なんでも内科診療日誌

とりあえず何でも診ている内科の診療記録

腹水貯留

2025年03月14日 | 消化器疾患

 3月3日(月)に40歳代後半の男性が腹部膨満を訴えて内科新患を受診した。下肢の浮腫はなかった。

 2月から心窩部痛があったが、それが消失して、その後から腹部膨満が始まったという。発熱や腹痛はなかった。食事もとれるが、食べると腹部膨満が増すので食べる量をセーブしている。

 診察すると確かに腹部は膨満していた。触診では緊満感はあるが、圧痛はなかった。腹水が貯留しているのだった。

 仕事の悩みがあり、ストレスだという。アルコールはビールと焼酎で、申告通りだと日本酒3合相当になる。

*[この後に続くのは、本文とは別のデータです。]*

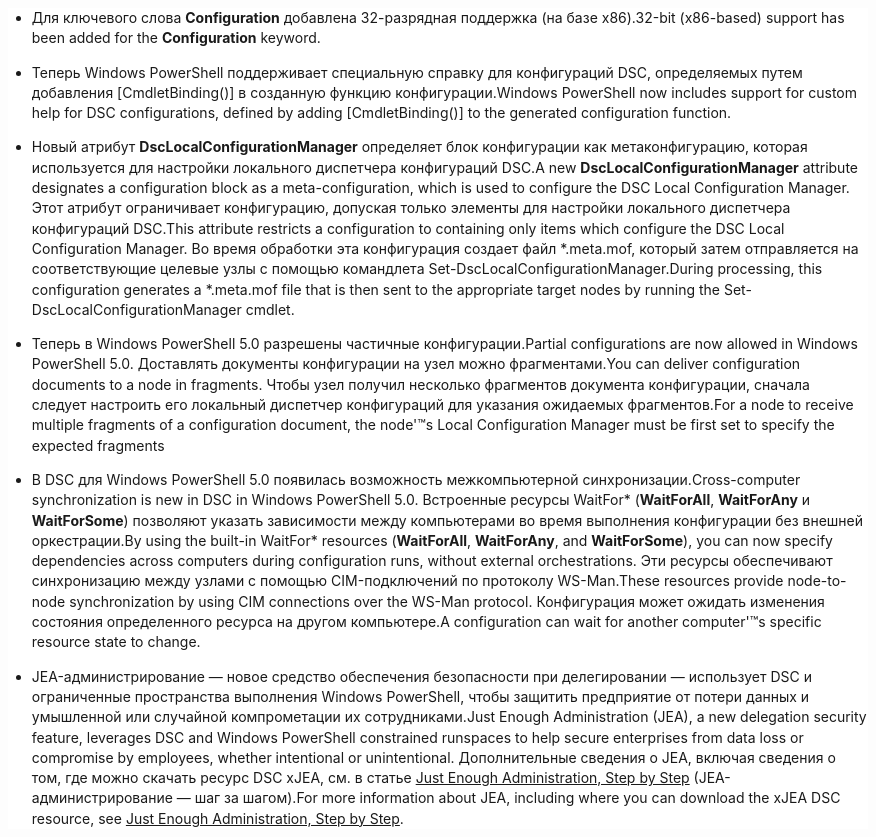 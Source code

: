 - <span data-ttu-id="0a5ef-289">Для ключевого слова **Configuration** добавлена 32-разрядная поддержка (на базе x86).</span><span class="sxs-lookup"><span data-stu-id="0a5ef-289">32-bit (x86-based) support has been added for the **Configuration** keyword.</span></span>

- <span data-ttu-id="0a5ef-290">Теперь Windows PowerShell поддерживает специальную справку для конфигураций DSC, определяемых путем добавления \[CmdletBinding()] в созданную функцию конфигурации.</span><span class="sxs-lookup"><span data-stu-id="0a5ef-290">Windows PowerShell now includes support for custom help for DSC configurations, defined by adding \[CmdletBinding()] to the generated configuration function.</span></span>

- <span data-ttu-id="0a5ef-291">Новый атрибут **DscLocalConfigurationManager** определяет блок конфигурации как метаконфигурацию, которая используется для настройки локального диспетчера конфигураций DSC.</span><span class="sxs-lookup"><span data-stu-id="0a5ef-291">A new **DscLocalConfigurationManager** attribute designates a configuration block as a meta-configuration, which is used to configure the DSC Local Configuration Manager.</span></span> <span data-ttu-id="0a5ef-292">Этот атрибут ограничивает конфигурацию, допуская только элементы для настройки локального диспетчера конфигураций DSC.</span><span class="sxs-lookup"><span data-stu-id="0a5ef-292">This attribute restricts a configuration to containing only items which configure the DSC Local Configuration Manager.</span></span> <span data-ttu-id="0a5ef-293">Во время обработки эта конфигурация создает файл \*.meta.mof, который затем отправляется на соответствующие целевые узлы с помощью командлета Set-DscLocalConfigurationManager.</span><span class="sxs-lookup"><span data-stu-id="0a5ef-293">During processing, this configuration generates a \*.meta.mof file that is then sent to the appropriate target nodes by running the Set-DscLocalConfigurationManager cmdlet.</span></span>

- <span data-ttu-id="0a5ef-294">Теперь в Windows PowerShell 5.0 разрешены частичные конфигурации.</span><span class="sxs-lookup"><span data-stu-id="0a5ef-294">Partial configurations are now allowed in Windows PowerShell 5.0.</span></span> <span data-ttu-id="0a5ef-295">Доставлять документы конфигурации на узел можно фрагментами.</span><span class="sxs-lookup"><span data-stu-id="0a5ef-295">You can deliver configuration documents to a node in fragments.</span></span> <span data-ttu-id="0a5ef-296">Чтобы узел получил несколько фрагментов документа конфигурации, сначала следует настроить его локальный диспетчер конфигураций для указания ожидаемых фрагментов.</span><span class="sxs-lookup"><span data-stu-id="0a5ef-296">For a node to receive multiple fragments of a configuration document, the node'™s Local Configuration Manager must be first set to specify the expected fragments</span></span>

- <span data-ttu-id="0a5ef-297">В DSC для Windows PowerShell 5.0 появилась возможность межкомпьютерной синхронизации.</span><span class="sxs-lookup"><span data-stu-id="0a5ef-297">Cross-computer synchronization is new in DSC in Windows PowerShell 5.0.</span></span> <span data-ttu-id="0a5ef-298">Встроенные ресурсы WaitFor\* (**WaitForAll**, **WaitForAny** и **WaitForSome**) позволяют указать зависимости между компьютерами во время выполнения конфигурации без внешней оркестрации.</span><span class="sxs-lookup"><span data-stu-id="0a5ef-298">By using the built-in WaitFor\* resources (**WaitForAll**, **WaitForAny**, and **WaitForSome**), you can now specify dependencies across computers during configuration runs, without external orchestrations.</span></span> <span data-ttu-id="0a5ef-299">Эти ресурсы обеспечивают синхронизацию между узлами с помощью CIM-подключений по протоколу WS-Man.</span><span class="sxs-lookup"><span data-stu-id="0a5ef-299">These resources provide node-to-node synchronization by using CIM connections over the WS-Man protocol.</span></span> <span data-ttu-id="0a5ef-300">Конфигурация может ожидать изменения состояния определенного ресурса на другом компьютере.</span><span class="sxs-lookup"><span data-stu-id="0a5ef-300">A configuration can wait for another computer'™s specific resource state to change.</span></span>

- <span data-ttu-id="0a5ef-301">JEA-администрирование — новое средство обеспечения безопасности при делегировании — использует DSC и ограниченные пространства выполнения Windows PowerShell, чтобы защитить предприятие от потери данных и умышленной или случайной компрометации их сотрудниками.</span><span class="sxs-lookup"><span data-stu-id="0a5ef-301">Just Enough Administration (JEA), a new delegation security feature, leverages DSC and Windows PowerShell constrained runspaces to help secure enterprises from data loss or compromise by employees, whether intentional or unintentional.</span></span> <span data-ttu-id="0a5ef-302">Дополнительные сведения о JEA, включая сведения о том, где можно скачать ресурс DSC xJEA, см. в статье [Just Enough Administration, Step by Step](http://blogs.technet.com/b/privatecloud/archive/2014/05/14/just-enough-administration-step-by-step.aspx) (JEA-администрирование — шаг за шагом).</span><span class="sxs-lookup"><span data-stu-id="0a5ef-302">For more information about JEA, including where you can download the xJEA DSC resource, see [Just Enough Administration, Step by Step](http://blogs.technet.com/b/privatecloud/archive/2014/05/14/just-enough-administration-step-by-step.aspx).</span></span>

 昨年に心窩部痛で内科医院を受診した。そこは消化器内科医だが、地域の基幹病院消化器内科に紹介された。上部消化管内視鏡検査で胃炎といわれて、ピロリ菌の除菌をした。下部消化管内視鏡検査で小ポリープを指摘されたが、切除するほどではないといわれた。

 腹部造影CT検査も受けたそうだが、異常は指摘されなかったという(本人の話)。アルコール性肝障害はその時もあったはずで、腹部エコー・腹部造影CTを行ったのではないか。

 

 先方の病院では検査に時間がかかることと、対応が気に入らなかったらしく、今回は病院を替えて当院を受診したという経緯だった。資料がないので、最初からの検査になってしまう。

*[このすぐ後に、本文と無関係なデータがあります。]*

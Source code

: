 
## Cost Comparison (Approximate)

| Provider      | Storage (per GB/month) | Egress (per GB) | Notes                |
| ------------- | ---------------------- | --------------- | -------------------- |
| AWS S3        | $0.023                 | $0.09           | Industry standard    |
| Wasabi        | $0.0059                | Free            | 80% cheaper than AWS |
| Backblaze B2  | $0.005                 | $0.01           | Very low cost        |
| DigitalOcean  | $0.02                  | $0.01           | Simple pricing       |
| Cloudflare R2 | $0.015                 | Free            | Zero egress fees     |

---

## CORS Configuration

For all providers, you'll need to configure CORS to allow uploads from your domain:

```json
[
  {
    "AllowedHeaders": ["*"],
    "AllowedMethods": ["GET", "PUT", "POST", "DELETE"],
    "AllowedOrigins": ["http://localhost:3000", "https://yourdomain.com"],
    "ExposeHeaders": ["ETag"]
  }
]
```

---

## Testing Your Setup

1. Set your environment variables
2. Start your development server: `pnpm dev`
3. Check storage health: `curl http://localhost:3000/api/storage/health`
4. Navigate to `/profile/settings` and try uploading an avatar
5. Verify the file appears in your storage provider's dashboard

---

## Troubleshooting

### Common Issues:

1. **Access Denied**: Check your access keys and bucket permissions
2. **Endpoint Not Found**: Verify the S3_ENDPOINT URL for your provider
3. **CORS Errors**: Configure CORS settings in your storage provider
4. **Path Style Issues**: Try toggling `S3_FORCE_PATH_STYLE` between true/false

 白血球4000・Hb11.5・血小板6,1万と血小板減少の目立つ汎血球減少症傾向という値だった。肝機能はAST 232・ALT 96・LDH 450・ALP 96・γ-GTP 715・総ビリルビン3.2とアルコール性肝障害のパターンだった。血清カリウムが3.2と低カリウム血症があり、ループ利尿薬が使用し難い。

 腹部エコーでは脂肪肝だった。肝表面の凹凸は指摘されない。脾臓も脾腫というほどではないが、大きめではある。そして腹水が貯留していた。

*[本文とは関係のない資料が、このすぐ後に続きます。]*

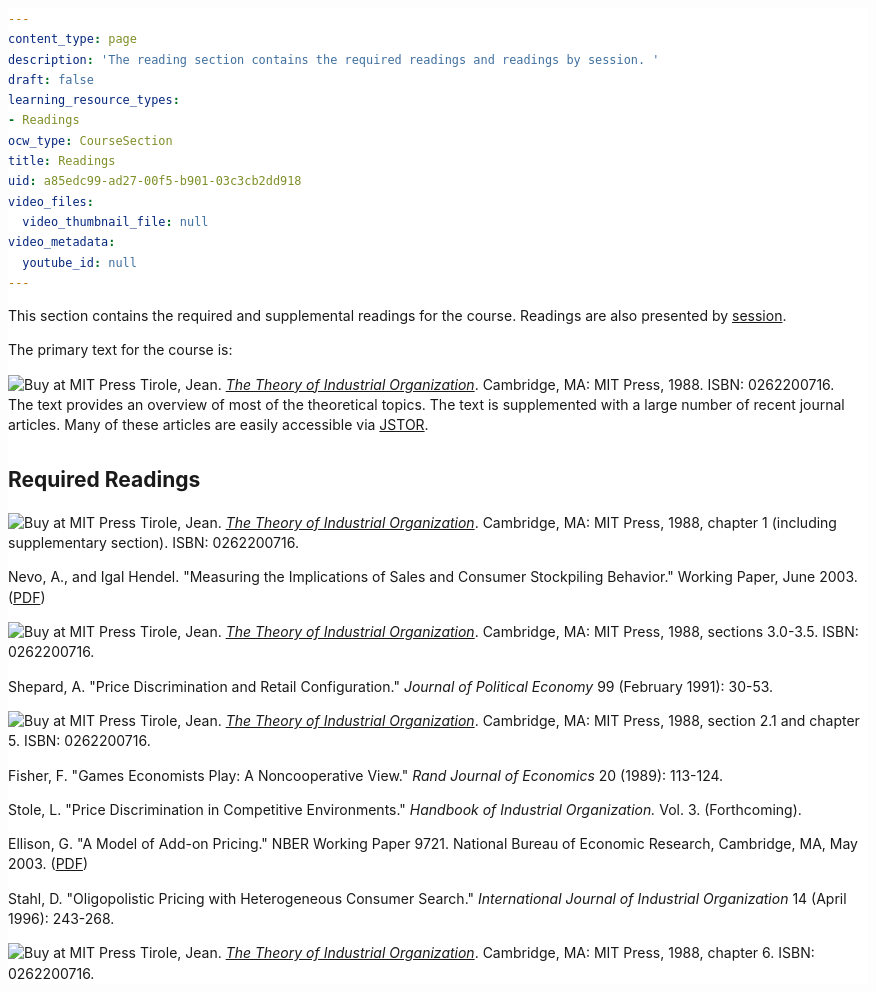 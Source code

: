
 ```yaml
---
content_type: page
description: 'The reading section contains the required readings and readings by session. '
draft: false
learning_resource_types:
- Readings
ocw_type: CourseSection
title: Readings
uid: a85edc99-ad27-00f5-b901-03c3cb2dd918
video_files:
  video_thumbnail_file: null
video_metadata:
  youtube_id: null
---
```

This section contains the required and supplemental readings for the course. Readings are also presented by [session](#readings).

The primary text for the course is:

![Buy at MIT Press](/images/mp_logo.gif) Tirole, Jean. [_The Theory of Industrial Organization_](https://mitpress.mit.edu/books/theory-industrial-organization). Cambridge, MA: MIT Press, 1988. ISBN: 0262200716.        
The text provides an overview of most of the theoretical topics. The text is supplemented with a large number of recent journal articles. Many of these articles are easily accessible via [JSTOR](http://www.jstor.org/).

## Required Readings

![Buy at MIT Press](/images/mp_logo.gif) Tirole, Jean. [_The Theory of Industrial Organization_](https://mitpress.mit.edu/books/theory-industrial-organization). Cambridge, MA: MIT Press, 1988, chapter 1 (including supplementary section). ISBN: 0262200716.

Nevo, A., and Igal Hendel. "Measuring the Implications of Sales and Consumer Stockpiling Behavior." Working Paper, June 2003. ([PDF](https://www.nber.org/papers/w11307))

![Buy at MIT Press](/images/mp_logo.gif) Tirole, Jean. [_The Theory of Industrial Organization_](https://mitpress.mit.edu/books/theory-industrial-organization). Cambridge, MA: MIT Press, 1988, sections 3.0-3.5. ISBN: 0262200716.

Shepard, A. "Price Discrimination and Retail Configuration." _Journal of Political Economy_ 99 (February 1991): 30-53.

![Buy at MIT Press](/images/mp_logo.gif) Tirole, Jean. [_The Theory of Industrial Organization_](https://mitpress.mit.edu/books/theory-industrial-organization). Cambridge, MA: MIT Press, 1988, section 2.1 and chapter 5. ISBN: 0262200716.

Fisher, F. "Games Economists Play: A Noncooperative View." _Rand Journal of Economics_ 20 (1989): 113-124.

Stole, L. "Price Discrimination in Competitive Environments." _Handbook of Industrial Organization._ Vol. 3. (Forthcoming).

Ellison, G. "A Model of Add-on Pricing." NBER Working Paper 9721. National Bureau of Economic Research, Cambridge, MA, May 2003. ([PDF](http://papers.nber.org/papers/w9721.pdf))

Stahl, D. "Oligopolistic Pricing with Heterogeneous Consumer Search." _International Journal of Industrial Organization_ 14 (April 1996): 243-268.

![Buy at MIT Press](/images/mp_logo.gif) Tirole, Jean. [_The Theory of Industrial Organization_](https://mitpress.mit.edu/books/theory-industrial-organization). Cambridge, MA: MIT Press, 1988, chapter 6. ISBN: 0262200716.
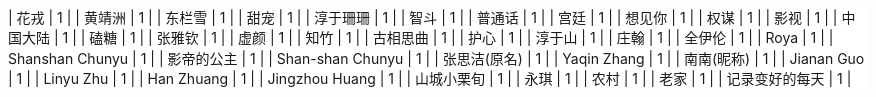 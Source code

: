 | 花戎 | 1 |
| 黄靖洲 | 1 |
| 东栏雪 | 1 |
| 甜宠 | 1 |
| 淳于珊珊 | 1 |
| 智斗 | 1 |
| 普通话 | 1 |
| 宫廷 | 1 |
| 想见你 | 1 |
| 权谋 | 1 |
| 影视 | 1 |
| 中国大陆 | 1 |
| 磕糖 | 1 |
| 张雅钦 | 1 |
| 虚颜 | 1 |
| 知竹 | 1 |
| 古相思曲 | 1 |
| 护心 | 1 |
| 淳于山 | 1 |
| 庄翰 | 1 |
| 全伊伦 | 1 |
| Roya | 1 |
| Shanshan Chunyu | 1 |
| 影帝的公主 | 1 |
| Shan-shan Chunyu | 1 |
| 张思洁(原名) | 1 |
| Yaqin Zhang | 1 |
| 南南(昵称) | 1 |
| Jianan Guo | 1 |
| Linyu Zhu | 1 |
| Han Zhuang | 1 |
| Jingzhou Huang | 1 |
| 山城小栗旬 | 1 |
| 永琪 | 1 |
| 农村 | 1 |
| 老家 | 1 |
| 记录变好的每天 | 1 | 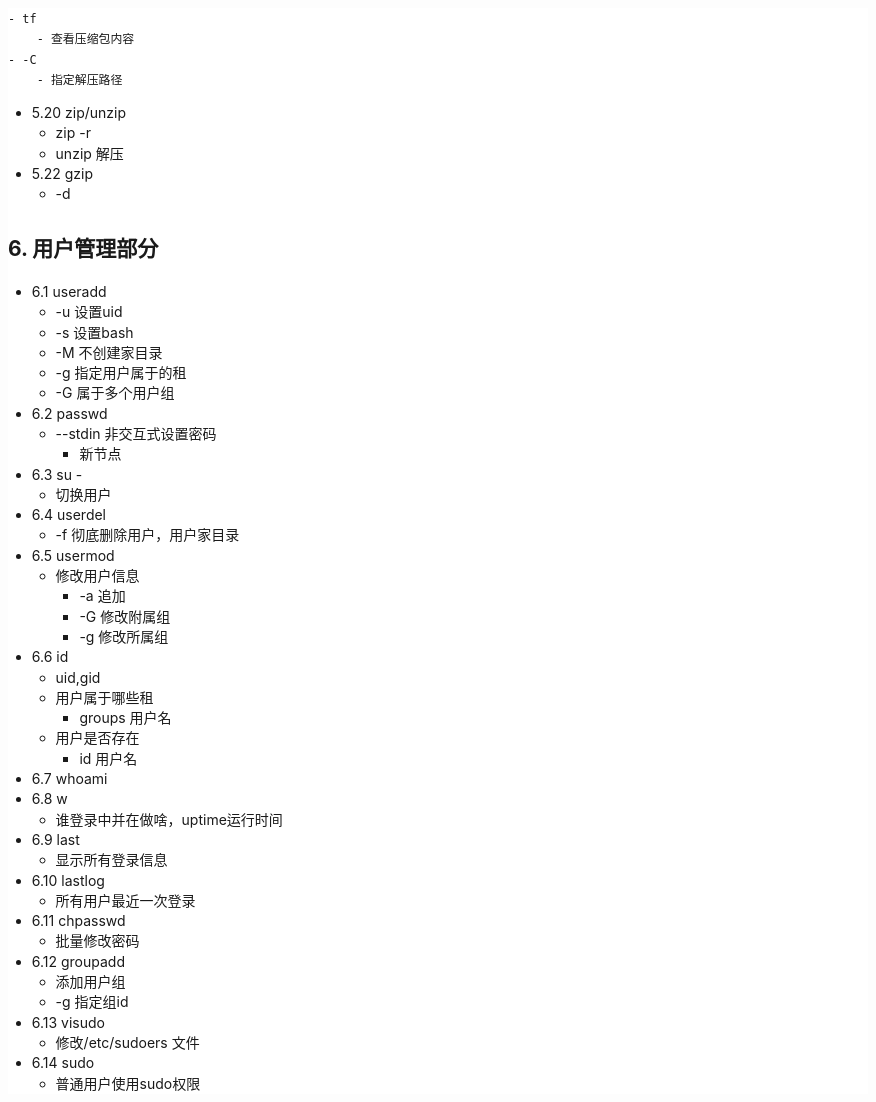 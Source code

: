     - tf
        - 查看压缩包内容
    - -C
        - 指定解压路径
- 5.20 zip/unzip
    - zip -r
    - unzip 解压
- 5.22 gzip
    - -d

## 6. 用户管理部分
- 6.1 useradd
    - -u 设置uid
    - -s 设置bash
    - -M 不创建家目录
    - -g 指定用户属于的租
    - -G 属于多个用户组
- 6.2 passwd
    - --stdin 非交互式设置密码
        - 新节点
- 6.3 su -
    - 切换用户
- 6.4 userdel
    - -f 彻底删除用户，用户家目录
- 6.5 usermod
    - 修改用户信息
        - -a 追加
        - -G 修改附属组
        - -g 修改所属组
- 6.6 id
    - uid,gid
    - 用户属于哪些租
        - groups 用户名
    - 用户是否存在
        - id 用户名
- 6.7 whoami
- 6.8 w
    - 谁登录中并在做啥，uptime运行时间
- 6.9 last
    - 显示所有登录信息
- 6.10 lastlog
    - 所有用户最近一次登录
- 6.11 chpasswd
    - 批量修改密码
- 6.12 groupadd
    - 添加用户组
    - -g 指定组id
- 6.13 visudo
    - 修改/etc/sudoers 文件
- 6.14 sudo
    - 普通用户使用sudo权限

 造影CTを行うと、少なくとも腹部悪性腫瘍は指摘できなかった。胸水は主に右肺にある。やはり肝表面の凹凸は指摘できないが、左葉が腫大傾向にある。

 ちょうどその頃から入院ベットの確保が難しく、満床の日が続いていた。本人は入院するつもりだったらしいが、外来治療となった。(禁酒で3日くらい経過しないと入院は難しいとも話した)

 スピロノラクトンとトルバプタンを使用して、少し腹水は軽減した。血清カリウムが正常化したので、フロセミドも追加できた。腹部悪性腫瘍・癌性腹膜炎の可能性も否定はできないが、アルコール性肝硬変(非代償性)ではないか。